■ Work to be completed ■
If a line in the data contains "arrows", copy it out.

(Records from a data source)

● ● ● ● ● ● ●

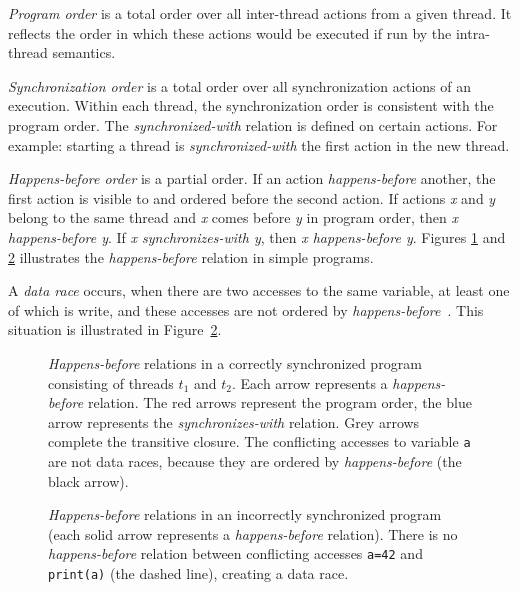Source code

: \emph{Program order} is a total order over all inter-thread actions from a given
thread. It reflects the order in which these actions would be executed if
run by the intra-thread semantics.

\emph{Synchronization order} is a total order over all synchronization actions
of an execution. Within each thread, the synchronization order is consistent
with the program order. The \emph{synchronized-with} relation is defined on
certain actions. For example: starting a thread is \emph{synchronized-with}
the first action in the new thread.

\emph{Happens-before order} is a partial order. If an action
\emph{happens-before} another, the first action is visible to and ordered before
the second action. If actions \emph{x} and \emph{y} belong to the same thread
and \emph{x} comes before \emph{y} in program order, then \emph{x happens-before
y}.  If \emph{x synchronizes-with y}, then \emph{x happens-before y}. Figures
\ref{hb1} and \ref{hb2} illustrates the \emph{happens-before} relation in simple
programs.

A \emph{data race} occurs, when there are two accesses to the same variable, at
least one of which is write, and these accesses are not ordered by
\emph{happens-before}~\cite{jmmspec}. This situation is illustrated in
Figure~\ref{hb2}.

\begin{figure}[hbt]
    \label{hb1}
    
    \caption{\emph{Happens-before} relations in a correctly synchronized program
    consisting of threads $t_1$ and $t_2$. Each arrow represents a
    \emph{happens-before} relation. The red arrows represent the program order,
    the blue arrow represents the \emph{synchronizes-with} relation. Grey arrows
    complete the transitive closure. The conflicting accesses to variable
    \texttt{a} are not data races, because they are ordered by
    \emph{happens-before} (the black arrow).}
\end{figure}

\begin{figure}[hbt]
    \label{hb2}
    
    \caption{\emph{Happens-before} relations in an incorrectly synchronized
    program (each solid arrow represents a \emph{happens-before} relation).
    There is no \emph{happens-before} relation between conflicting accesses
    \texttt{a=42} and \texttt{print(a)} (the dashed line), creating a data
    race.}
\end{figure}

● ● ● ● ● ● ●

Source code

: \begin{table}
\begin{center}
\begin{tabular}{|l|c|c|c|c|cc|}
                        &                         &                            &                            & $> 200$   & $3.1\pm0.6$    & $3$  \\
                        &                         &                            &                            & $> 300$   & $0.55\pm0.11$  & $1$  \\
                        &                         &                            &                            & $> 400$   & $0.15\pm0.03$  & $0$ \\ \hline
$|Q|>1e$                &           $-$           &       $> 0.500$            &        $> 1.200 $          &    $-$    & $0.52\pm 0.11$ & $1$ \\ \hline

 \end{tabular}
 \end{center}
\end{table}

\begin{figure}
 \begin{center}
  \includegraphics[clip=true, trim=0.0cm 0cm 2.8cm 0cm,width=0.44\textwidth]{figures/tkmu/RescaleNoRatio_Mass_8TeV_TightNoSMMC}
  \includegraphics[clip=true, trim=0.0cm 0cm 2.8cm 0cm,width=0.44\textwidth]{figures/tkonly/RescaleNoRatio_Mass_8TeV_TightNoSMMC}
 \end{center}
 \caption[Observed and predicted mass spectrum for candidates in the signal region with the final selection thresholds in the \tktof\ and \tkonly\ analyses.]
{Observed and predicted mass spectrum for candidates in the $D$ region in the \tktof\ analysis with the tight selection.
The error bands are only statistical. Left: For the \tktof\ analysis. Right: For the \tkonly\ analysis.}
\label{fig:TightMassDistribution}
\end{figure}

● ● ● ● ● ● ●

■ Result of this exercise ■
    \emph{happens-before} relation. The red arrows represent the program order,
    the blue arrow represents the \emph{synchronizes-with} relation. Grey arrows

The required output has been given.